◆ **Task to carry out**:
The word "until" marks the lines to copy; find all of them in the entries below.

◆ **Dataset entries**:

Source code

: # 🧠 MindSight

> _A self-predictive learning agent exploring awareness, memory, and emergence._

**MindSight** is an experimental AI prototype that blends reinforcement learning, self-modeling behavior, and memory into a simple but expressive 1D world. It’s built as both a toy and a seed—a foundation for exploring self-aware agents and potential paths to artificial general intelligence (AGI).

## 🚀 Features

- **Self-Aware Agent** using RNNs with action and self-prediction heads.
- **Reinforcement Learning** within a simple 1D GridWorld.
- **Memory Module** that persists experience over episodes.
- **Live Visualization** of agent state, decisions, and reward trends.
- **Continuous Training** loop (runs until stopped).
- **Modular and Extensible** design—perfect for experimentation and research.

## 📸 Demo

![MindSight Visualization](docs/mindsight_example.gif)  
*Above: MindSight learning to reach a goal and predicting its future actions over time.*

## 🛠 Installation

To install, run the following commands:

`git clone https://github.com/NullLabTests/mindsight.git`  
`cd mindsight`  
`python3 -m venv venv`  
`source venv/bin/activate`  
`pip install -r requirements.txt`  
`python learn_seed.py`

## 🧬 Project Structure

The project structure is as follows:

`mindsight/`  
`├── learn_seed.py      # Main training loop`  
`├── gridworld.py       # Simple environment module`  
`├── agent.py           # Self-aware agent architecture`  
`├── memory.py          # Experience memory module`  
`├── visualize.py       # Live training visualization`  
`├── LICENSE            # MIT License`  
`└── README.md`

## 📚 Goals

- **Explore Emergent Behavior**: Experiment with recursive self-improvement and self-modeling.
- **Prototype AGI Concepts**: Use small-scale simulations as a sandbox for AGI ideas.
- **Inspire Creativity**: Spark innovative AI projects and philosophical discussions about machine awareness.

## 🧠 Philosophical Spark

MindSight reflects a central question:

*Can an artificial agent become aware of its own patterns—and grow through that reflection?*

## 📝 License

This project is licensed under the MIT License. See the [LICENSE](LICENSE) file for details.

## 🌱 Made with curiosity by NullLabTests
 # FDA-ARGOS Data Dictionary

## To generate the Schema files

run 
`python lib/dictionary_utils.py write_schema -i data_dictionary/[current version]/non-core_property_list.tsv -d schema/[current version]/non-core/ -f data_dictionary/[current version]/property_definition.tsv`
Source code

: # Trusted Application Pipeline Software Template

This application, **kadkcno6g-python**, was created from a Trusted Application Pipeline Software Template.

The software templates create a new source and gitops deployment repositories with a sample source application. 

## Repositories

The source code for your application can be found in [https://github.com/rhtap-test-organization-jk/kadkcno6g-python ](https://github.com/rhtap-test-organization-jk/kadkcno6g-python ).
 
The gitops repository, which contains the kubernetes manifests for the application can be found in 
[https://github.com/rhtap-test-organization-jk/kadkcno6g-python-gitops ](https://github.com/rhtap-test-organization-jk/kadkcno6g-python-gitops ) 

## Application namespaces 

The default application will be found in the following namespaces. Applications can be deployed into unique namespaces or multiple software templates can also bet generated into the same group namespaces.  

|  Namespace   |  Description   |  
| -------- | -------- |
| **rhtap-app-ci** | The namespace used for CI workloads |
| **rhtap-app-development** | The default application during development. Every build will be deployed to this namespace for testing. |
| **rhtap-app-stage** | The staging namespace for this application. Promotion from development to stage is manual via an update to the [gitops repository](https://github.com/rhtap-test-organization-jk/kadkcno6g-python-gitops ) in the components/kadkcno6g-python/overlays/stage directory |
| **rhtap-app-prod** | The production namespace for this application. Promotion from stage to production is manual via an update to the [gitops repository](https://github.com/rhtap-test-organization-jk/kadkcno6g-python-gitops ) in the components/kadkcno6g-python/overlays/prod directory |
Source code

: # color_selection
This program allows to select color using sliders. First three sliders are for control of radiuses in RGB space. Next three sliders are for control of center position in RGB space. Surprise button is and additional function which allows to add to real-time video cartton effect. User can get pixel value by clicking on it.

* * *

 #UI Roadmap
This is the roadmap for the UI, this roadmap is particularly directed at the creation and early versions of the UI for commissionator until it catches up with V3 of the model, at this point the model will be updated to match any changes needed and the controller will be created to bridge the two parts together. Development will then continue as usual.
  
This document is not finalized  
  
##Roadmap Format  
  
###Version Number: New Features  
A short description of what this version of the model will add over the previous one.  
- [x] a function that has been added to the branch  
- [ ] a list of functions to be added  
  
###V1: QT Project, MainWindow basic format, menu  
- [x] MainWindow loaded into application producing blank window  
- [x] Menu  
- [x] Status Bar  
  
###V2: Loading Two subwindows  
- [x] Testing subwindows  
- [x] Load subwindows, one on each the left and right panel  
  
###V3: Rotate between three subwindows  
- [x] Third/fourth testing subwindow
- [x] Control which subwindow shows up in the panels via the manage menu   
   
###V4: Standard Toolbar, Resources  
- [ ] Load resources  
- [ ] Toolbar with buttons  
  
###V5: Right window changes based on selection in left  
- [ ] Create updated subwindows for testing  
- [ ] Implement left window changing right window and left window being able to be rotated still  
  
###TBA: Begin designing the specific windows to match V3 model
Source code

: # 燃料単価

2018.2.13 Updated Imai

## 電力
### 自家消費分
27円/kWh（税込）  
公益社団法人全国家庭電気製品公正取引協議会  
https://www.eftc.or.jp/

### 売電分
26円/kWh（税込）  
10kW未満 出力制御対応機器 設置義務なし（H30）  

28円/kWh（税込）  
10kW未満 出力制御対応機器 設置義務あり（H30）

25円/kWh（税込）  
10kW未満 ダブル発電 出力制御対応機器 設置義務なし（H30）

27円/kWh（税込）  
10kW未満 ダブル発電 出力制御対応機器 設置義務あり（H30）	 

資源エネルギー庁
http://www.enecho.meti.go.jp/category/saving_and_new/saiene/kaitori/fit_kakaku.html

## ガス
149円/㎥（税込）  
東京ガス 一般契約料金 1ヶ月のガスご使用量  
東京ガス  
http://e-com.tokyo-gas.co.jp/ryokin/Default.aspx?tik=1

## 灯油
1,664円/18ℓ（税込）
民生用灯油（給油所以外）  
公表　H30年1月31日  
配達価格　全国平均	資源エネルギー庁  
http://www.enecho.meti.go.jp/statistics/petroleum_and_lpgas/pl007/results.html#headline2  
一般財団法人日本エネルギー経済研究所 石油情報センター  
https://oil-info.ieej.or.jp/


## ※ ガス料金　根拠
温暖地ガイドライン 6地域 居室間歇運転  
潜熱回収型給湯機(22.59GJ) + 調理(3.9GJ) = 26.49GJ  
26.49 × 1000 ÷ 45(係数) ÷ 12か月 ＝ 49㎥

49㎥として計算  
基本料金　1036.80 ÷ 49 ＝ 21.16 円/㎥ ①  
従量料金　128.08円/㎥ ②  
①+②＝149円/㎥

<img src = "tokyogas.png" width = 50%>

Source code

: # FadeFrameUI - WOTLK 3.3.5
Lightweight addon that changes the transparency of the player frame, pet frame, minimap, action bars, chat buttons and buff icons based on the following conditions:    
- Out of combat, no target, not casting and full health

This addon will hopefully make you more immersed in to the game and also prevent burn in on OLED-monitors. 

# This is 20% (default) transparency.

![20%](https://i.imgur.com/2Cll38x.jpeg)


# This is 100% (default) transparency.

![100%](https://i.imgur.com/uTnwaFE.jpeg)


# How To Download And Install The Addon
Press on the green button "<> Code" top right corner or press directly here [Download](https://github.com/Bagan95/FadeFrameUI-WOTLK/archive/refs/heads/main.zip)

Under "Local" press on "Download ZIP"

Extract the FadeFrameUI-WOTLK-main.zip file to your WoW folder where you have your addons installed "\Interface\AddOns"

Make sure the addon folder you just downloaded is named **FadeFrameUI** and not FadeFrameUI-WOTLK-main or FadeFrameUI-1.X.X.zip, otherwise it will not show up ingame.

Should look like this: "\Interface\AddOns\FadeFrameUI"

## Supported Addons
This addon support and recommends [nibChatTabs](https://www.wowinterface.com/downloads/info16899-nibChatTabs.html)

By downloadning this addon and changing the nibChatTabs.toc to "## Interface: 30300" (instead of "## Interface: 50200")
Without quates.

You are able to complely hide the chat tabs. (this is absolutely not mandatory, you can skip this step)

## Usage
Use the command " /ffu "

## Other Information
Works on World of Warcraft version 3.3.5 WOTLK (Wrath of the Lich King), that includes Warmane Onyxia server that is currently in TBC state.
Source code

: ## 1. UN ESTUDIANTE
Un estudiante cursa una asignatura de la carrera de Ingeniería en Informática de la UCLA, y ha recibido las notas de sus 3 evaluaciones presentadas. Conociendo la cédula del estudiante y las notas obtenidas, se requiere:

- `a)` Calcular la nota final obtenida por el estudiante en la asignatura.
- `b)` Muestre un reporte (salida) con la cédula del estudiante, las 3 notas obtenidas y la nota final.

◆ **Your solution**:
- **Continuous Training** loop (runs until stopped).
This is the roadmap for the UI, this roadmap is particularly directed at the creation and early versions of the UI for commissionator until it catches up with V3 of the model, at this point the model will be updated to match any changes needed and the controller will be created to bridge the two parts together. Development will then continue as usual.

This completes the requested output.